Preuve de sécurité

Un article de Wikipédia, l'encyclopédie libre.

En cryptographie, une preuve de sécurité est la preuve qu'un ensemble d’algorithmes cryptographiques (aussi appelé schéma) respecte les définitions de sécurité qui leur sont requises. Ces définitions de sécurité sont données dans les descriptions de classes de schémas appelées primitive cryptographique. Certains travaux en cryptologie consistent à définir des primitives afin d’uniformiser ces définitions, comme ceux de Bellare, Micciancio et Warinschi pour la signature de groupe en 2003[1], concept qui a été défini pour la première fois par Chaum et van Heyst en 1991[2].

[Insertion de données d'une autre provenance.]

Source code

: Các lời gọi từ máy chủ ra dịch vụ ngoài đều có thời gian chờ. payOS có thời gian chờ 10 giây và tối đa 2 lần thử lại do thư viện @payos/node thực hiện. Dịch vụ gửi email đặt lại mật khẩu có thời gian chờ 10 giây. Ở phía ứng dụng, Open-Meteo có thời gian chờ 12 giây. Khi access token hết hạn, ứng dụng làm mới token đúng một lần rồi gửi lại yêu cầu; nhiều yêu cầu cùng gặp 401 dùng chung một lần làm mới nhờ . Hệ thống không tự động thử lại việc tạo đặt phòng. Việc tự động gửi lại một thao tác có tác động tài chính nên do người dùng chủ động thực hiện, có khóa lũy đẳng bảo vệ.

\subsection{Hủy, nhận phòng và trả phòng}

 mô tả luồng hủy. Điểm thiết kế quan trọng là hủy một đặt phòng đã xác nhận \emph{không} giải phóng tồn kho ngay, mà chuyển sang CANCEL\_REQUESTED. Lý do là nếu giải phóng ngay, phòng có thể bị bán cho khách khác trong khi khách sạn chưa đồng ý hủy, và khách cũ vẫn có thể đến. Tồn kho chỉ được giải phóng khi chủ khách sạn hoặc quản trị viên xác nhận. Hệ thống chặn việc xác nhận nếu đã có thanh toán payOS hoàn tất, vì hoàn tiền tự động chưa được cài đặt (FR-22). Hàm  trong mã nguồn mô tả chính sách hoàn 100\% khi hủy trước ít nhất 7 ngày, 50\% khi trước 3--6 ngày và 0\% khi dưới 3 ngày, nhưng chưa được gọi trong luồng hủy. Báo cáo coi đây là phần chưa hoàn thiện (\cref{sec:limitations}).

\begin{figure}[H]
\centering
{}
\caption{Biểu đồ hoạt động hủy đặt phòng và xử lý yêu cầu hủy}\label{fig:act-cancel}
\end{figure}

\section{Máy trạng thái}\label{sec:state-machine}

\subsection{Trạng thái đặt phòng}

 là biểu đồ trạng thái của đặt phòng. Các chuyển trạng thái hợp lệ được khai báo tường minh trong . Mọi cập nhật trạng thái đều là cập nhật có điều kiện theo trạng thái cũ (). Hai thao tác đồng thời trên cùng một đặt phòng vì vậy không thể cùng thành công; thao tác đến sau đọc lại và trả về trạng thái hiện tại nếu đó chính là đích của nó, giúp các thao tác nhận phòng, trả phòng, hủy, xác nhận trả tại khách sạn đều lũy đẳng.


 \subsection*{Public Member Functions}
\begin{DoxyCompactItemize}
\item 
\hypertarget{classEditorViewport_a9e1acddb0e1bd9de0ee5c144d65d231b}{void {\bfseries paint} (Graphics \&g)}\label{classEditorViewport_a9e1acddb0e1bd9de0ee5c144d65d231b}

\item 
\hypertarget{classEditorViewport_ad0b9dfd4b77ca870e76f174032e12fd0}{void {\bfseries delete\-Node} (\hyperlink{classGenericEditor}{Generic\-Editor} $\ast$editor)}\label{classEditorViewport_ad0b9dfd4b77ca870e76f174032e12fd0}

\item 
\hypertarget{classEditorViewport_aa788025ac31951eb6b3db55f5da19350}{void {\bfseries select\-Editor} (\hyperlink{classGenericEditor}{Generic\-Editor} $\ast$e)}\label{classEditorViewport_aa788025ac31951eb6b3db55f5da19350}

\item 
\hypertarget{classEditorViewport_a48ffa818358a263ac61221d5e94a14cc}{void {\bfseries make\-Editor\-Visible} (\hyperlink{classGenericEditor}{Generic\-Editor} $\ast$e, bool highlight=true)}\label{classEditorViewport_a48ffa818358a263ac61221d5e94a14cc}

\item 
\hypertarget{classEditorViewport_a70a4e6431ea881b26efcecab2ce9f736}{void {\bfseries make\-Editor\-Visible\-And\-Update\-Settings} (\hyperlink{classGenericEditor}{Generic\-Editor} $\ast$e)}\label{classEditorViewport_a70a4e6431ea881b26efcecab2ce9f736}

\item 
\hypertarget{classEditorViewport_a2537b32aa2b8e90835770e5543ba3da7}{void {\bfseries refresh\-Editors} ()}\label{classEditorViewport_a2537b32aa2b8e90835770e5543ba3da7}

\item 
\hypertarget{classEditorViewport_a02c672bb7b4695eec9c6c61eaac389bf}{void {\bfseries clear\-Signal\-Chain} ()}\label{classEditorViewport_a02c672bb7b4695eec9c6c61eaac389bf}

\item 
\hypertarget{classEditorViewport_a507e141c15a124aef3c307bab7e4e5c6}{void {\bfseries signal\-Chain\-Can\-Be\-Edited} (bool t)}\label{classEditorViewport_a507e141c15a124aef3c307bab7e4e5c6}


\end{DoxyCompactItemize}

Une des premières preuves de sécurité est la sécurité au sens de la théorie de l’information du masque jetable. Cette notion est introduite par Claude Shannon, dans son article Communication theory of secrecy systems paru en 1949[3], et la sécurité du masque jetable a été démontrée dans cet article. Le masque jetable étant un schéma de chiffrement, la notion de sécurité requise est l'indistingabilité vis-à-vis de l’uniforme. Autrement dit, l’objectif est qu’aucun adversaire ne puisse dire si un message chiffré est une chaîne de bits aléatoires ou bien cachent un message. Informellement cela correspond à répondre à une question par oui ou non sur le message, on dit alors qu’on a dérivé un bit d’information sur le message. Si cela est impossible à réaliser, alors il est impossible de déduire quoi que ce soit sur le message initial.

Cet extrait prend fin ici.